Task item -
Every line of the material below that holds the string "white" should be copied.

Record set -
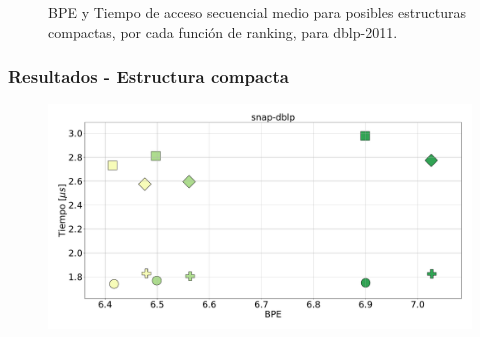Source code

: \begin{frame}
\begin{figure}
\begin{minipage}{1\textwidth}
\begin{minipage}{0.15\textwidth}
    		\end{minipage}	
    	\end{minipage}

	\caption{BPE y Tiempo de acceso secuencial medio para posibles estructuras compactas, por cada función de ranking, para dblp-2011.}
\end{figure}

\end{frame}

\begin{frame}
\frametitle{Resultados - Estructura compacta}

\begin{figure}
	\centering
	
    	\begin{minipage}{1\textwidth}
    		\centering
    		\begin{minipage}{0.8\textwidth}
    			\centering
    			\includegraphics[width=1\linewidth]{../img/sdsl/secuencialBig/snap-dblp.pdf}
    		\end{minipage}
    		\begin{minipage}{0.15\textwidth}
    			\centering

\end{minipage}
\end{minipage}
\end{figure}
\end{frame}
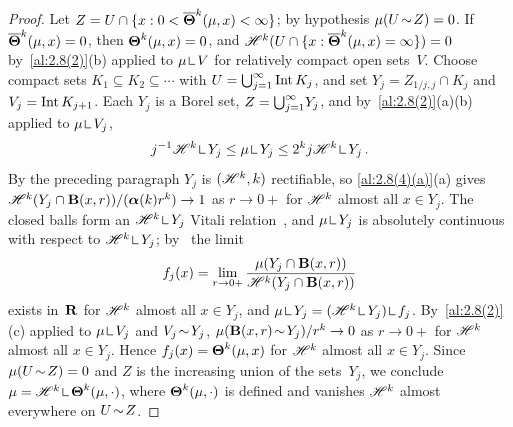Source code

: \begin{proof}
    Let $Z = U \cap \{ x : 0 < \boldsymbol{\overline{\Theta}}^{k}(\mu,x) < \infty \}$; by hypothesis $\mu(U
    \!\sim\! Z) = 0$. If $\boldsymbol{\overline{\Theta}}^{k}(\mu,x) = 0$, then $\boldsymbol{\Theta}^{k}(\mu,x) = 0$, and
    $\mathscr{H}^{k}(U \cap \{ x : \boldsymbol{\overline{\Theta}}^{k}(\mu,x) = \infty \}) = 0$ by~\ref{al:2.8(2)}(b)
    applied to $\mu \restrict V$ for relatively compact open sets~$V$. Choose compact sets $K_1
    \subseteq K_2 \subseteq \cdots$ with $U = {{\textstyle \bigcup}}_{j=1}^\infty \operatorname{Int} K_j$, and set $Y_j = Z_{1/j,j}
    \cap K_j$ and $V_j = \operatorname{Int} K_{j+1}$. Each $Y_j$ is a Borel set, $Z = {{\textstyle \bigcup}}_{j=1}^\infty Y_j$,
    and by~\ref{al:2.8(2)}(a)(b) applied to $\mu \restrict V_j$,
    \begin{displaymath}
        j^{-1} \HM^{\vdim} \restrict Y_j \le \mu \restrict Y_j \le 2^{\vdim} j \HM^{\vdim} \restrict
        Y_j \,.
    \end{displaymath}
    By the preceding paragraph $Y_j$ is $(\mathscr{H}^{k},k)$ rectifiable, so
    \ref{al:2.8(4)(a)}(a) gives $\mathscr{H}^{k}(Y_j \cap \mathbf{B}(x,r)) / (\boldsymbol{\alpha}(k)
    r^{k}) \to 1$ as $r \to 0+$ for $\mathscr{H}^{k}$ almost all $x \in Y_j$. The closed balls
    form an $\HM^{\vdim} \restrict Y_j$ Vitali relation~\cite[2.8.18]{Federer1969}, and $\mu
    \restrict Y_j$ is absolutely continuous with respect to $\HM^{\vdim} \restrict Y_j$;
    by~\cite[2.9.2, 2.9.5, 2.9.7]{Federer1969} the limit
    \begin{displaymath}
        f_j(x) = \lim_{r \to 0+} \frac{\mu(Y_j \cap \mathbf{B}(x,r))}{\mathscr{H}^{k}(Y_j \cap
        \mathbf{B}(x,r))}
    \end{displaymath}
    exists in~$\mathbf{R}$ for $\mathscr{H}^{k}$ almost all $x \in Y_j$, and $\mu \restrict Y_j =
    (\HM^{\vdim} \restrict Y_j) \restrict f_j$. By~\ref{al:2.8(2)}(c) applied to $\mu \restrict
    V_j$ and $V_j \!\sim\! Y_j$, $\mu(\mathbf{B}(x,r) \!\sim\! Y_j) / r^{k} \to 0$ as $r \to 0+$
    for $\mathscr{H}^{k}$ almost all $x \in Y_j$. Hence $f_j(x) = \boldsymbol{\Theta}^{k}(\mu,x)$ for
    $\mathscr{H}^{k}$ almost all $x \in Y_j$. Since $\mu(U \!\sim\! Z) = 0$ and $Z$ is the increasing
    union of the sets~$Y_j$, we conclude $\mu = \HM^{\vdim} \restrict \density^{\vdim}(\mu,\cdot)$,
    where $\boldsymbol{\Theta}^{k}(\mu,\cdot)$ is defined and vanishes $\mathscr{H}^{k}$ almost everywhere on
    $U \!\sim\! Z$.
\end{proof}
---
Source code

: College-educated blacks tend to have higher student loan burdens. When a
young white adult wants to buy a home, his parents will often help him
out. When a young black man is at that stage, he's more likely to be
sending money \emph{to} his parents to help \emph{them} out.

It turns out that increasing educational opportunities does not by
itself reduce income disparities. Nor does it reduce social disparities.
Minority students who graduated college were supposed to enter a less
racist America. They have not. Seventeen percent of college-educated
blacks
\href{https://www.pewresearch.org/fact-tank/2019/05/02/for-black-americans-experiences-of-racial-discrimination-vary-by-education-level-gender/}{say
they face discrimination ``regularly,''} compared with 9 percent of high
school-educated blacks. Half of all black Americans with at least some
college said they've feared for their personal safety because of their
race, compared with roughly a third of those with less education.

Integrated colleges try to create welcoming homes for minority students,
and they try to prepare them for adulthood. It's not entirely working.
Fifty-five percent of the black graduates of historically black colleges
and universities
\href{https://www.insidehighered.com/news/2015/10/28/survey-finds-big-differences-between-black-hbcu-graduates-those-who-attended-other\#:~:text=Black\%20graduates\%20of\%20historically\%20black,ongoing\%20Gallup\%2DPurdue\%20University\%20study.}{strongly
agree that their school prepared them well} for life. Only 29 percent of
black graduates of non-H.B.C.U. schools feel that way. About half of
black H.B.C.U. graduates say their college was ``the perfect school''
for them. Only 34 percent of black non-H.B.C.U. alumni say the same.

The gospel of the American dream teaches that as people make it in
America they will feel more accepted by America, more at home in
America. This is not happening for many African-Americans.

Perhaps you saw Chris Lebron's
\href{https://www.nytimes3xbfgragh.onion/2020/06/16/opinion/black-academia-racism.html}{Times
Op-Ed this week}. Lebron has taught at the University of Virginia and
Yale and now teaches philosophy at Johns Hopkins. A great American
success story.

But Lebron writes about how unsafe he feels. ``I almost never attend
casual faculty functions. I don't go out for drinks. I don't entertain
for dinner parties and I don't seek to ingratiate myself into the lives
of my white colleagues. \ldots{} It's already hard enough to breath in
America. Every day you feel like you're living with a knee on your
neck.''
...
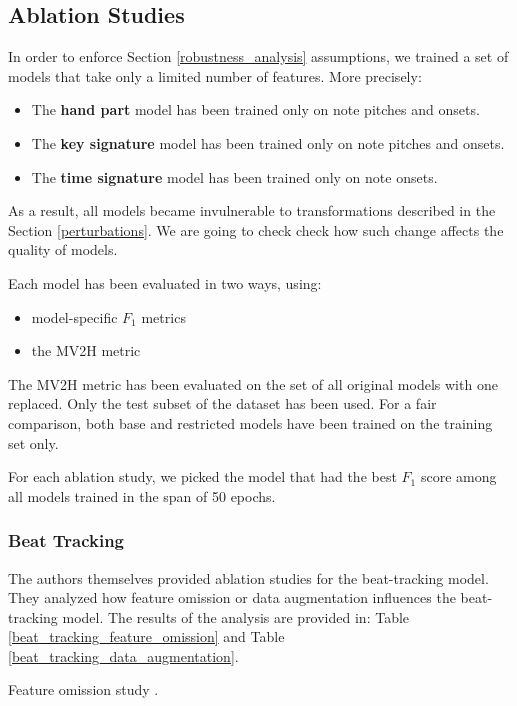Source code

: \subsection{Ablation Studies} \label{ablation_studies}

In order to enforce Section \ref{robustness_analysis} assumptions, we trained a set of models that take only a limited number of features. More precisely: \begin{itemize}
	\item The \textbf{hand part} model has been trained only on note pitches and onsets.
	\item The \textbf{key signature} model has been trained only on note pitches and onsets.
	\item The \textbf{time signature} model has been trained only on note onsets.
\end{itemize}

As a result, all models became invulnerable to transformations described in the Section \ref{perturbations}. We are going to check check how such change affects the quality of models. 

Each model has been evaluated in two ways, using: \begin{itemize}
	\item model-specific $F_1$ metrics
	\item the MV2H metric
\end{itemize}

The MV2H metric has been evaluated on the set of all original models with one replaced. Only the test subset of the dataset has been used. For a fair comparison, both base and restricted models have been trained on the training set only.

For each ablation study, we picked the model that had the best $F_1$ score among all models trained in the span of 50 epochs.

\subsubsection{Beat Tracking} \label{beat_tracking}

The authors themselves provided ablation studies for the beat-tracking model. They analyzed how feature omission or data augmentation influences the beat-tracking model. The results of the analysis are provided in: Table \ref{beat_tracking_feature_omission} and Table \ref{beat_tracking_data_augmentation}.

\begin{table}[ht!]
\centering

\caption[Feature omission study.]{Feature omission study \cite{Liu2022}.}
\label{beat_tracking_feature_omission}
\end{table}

Answer for the task -
young white adult wants to buy a home, his parents will often help him
of my white colleagues. \ldots{} It's already hard enough to breath in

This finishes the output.